YOUR INSTRUCTIONS
Only the lines that contain the string "levels" belong in the answer; pull them from the records.

TASK INPUT
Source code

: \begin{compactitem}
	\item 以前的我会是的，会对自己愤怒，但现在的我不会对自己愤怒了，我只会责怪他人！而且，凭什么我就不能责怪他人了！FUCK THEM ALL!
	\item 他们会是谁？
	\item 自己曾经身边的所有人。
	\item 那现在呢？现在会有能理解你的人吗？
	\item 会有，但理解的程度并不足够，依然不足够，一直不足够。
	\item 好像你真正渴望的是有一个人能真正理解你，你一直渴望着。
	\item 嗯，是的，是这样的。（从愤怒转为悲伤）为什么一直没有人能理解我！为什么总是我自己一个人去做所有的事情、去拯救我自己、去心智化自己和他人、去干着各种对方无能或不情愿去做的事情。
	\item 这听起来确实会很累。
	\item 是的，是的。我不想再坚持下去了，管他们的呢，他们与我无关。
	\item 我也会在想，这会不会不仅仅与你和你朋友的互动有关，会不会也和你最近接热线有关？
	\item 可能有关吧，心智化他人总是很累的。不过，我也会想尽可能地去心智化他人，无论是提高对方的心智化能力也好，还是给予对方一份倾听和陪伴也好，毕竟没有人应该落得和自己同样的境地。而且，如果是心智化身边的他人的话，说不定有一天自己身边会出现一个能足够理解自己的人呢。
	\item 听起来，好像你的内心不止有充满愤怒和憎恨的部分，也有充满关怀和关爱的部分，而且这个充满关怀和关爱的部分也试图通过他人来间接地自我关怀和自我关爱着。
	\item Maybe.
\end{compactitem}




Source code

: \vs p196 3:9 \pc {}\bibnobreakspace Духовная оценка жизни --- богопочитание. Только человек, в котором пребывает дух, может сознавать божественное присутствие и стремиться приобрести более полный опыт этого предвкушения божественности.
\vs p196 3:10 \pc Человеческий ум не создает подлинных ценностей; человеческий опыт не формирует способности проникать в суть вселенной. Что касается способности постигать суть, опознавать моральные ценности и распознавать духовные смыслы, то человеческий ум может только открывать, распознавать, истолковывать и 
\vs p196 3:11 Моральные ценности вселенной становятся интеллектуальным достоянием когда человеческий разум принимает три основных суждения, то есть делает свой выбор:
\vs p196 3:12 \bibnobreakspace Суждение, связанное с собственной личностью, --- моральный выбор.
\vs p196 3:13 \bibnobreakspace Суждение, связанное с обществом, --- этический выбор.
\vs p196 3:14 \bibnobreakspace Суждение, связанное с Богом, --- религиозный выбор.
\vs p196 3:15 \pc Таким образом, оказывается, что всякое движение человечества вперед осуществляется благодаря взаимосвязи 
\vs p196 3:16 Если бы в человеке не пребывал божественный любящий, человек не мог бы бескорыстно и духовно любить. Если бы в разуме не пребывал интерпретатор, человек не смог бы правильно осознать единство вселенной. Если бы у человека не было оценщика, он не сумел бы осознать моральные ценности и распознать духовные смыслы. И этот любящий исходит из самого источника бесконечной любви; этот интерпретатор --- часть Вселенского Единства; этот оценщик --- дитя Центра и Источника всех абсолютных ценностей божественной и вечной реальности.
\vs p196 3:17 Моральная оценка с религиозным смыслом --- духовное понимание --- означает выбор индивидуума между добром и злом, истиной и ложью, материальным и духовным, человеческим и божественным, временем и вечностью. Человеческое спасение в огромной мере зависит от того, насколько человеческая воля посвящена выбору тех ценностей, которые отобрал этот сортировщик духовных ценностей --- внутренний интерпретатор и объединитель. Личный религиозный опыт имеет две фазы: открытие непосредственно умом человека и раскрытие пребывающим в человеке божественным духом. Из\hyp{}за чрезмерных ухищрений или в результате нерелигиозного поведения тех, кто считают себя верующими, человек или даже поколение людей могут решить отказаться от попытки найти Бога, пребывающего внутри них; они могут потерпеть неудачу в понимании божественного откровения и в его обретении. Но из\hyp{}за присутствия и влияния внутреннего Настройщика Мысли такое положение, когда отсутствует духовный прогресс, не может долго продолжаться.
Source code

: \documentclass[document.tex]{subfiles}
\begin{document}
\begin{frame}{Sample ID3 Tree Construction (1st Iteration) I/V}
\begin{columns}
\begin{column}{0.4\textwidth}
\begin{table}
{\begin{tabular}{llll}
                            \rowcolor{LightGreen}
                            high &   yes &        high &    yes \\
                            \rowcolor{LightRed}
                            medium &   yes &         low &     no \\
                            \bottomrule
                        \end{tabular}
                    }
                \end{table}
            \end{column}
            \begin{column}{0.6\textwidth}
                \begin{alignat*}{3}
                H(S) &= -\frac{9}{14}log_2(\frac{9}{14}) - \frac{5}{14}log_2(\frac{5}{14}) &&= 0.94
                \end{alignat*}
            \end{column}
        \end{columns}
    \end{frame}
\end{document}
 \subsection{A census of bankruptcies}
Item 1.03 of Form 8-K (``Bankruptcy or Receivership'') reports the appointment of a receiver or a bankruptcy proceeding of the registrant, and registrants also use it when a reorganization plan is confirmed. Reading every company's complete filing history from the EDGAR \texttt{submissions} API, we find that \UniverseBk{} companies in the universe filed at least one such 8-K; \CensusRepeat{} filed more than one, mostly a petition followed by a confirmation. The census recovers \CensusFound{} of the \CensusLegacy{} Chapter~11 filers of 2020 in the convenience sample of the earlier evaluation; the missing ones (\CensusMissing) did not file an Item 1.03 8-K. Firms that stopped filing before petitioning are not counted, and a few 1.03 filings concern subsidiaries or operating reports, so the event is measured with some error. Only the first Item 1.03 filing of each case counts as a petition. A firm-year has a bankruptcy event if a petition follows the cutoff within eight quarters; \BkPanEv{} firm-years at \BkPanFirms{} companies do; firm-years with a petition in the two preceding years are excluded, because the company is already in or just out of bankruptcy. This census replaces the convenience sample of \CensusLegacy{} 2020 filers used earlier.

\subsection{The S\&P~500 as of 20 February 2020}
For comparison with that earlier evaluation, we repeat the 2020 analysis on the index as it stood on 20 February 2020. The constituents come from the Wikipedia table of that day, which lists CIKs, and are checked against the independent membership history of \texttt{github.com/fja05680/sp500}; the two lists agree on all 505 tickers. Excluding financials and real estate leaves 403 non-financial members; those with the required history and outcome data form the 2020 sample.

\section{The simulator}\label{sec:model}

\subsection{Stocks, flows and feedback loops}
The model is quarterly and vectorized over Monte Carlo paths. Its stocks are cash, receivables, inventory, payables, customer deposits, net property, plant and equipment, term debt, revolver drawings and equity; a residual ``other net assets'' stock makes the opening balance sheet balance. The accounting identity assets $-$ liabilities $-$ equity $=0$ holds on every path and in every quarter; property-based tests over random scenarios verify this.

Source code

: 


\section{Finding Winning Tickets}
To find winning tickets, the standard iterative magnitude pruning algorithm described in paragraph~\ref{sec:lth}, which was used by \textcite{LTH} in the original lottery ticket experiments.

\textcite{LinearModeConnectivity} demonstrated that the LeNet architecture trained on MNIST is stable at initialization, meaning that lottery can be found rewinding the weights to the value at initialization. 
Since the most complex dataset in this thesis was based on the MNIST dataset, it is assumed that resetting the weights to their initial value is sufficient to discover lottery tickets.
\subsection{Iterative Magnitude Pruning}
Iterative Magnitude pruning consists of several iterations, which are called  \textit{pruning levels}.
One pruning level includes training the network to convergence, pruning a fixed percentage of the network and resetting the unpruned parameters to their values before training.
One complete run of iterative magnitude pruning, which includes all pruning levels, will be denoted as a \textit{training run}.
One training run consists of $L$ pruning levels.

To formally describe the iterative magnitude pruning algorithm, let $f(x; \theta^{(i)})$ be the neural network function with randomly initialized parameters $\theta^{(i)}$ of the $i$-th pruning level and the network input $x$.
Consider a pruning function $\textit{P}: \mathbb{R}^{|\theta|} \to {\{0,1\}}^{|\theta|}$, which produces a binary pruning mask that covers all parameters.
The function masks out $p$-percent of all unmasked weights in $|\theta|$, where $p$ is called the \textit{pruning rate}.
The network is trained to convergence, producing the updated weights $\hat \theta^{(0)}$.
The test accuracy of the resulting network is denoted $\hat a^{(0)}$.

REPLY TO THE TASK
Iterative Magnitude pruning consists of several iterations, which are called  \textit{pruning levels}.
One complete run of iterative magnitude pruning, which includes all pruning levels, will be denoted as a \textit{training run}.
One training run consists of $L$ pruning levels.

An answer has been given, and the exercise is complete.